Your task is to copy all of the entries exactly as they are given.
[Start of Attachment]
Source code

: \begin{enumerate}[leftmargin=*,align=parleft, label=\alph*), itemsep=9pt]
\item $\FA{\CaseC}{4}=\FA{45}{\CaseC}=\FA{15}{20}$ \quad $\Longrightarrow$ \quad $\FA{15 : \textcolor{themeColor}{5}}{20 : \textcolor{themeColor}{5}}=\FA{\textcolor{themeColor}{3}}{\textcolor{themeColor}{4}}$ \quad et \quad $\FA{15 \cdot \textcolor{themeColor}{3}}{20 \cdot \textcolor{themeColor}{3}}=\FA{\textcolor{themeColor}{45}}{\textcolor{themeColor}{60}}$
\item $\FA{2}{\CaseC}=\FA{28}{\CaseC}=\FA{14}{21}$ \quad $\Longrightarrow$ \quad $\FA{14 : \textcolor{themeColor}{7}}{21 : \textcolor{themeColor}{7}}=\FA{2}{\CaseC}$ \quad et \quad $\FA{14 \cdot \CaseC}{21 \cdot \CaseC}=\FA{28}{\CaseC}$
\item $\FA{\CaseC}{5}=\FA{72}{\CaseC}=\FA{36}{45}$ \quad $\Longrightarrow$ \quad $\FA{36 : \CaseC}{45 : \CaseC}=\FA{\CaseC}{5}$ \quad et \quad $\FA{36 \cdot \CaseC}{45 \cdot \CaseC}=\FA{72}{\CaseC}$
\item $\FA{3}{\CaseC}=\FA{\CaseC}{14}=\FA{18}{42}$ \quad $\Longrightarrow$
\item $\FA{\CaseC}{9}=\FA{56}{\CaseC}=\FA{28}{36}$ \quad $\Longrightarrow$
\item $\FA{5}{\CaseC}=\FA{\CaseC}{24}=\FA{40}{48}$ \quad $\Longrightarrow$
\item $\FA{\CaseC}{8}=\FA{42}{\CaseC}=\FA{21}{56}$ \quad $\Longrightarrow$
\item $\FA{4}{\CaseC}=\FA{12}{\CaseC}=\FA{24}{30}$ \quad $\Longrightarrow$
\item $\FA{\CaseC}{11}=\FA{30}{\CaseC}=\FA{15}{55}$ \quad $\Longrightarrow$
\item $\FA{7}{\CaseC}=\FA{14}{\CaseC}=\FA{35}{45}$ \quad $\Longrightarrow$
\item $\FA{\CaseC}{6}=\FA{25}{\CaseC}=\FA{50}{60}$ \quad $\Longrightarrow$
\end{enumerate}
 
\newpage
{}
[End of Attachment]
» TASK ANSWER:
Source code

: \begin{enumerate}[leftmargin=*,align=parleft, label=\alph*), itemsep=9pt]
\item $\FA{\CaseC}{4}=\FA{45}{\CaseC}=\FA{15}{20}$ \quad $\Longrightarrow$ \quad $\FA{15 : \textcolor{themeColor}{5}}{20 : \textcolor{themeColor}{5}}=\FA{\textcolor{themeColor}{3}}{\textcolor{themeColor}{4}}$ \quad et \quad $\FA{15 \cdot \textcolor{themeColor}{3}}{20 \cdot \textcolor{themeColor}{3}}=\FA{\textcolor{themeColor}{45}}{\textcolor{themeColor}{60}}$
\item $\FA{2}{\CaseC}=\FA{28}{\CaseC}=\FA{14}{21}$ \quad $\Longrightarrow$ \quad $\FA{14 : \textcolor{themeColor}{7}}{21 : \textcolor{themeColor}{7}}=\FA{2}{\CaseC}$ \quad et \quad $\FA{14 \cdot \CaseC}{21 \cdot \CaseC}=\FA{28}{\CaseC}$
\item $\FA{\CaseC}{5}=\FA{72}{\CaseC}=\FA{36}{45}$ \quad $\Longrightarrow$ \quad $\FA{36 : \CaseC}{45 : \CaseC}=\FA{\CaseC}{5}$ \quad et \quad $\FA{36 \cdot \CaseC}{45 \cdot \CaseC}=\FA{72}{\CaseC}$
\item $\FA{3}{\CaseC}=\FA{\CaseC}{14}=\FA{18}{42}$ \quad $\Longrightarrow$
\item $\FA{\CaseC}{9}=\FA{56}{\CaseC}=\FA{28}{36}$ \quad $\Longrightarrow$
\item $\FA{5}{\CaseC}=\FA{\CaseC}{24}=\FA{40}{48}$ \quad $\Longrightarrow$
\item $\FA{\CaseC}{8}=\FA{42}{\CaseC}=\FA{21}{56}$ \quad $\Longrightarrow$
\item $\FA{4}{\CaseC}=\FA{12}{\CaseC}=\FA{24}{30}$ \quad $\Longrightarrow$
\item $\FA{\CaseC}{11}=\FA{30}{\CaseC}=\FA{15}{55}$ \quad $\Longrightarrow$
\item $\FA{7}{\CaseC}=\FA{14}{\CaseC}=\FA{35}{45}$ \quad $\Longrightarrow$
\item $\FA{\CaseC}{6}=\FA{25}{\CaseC}=\FA{50}{60}$ \quad $\Longrightarrow$
\end{enumerate}
 
\newpage
{}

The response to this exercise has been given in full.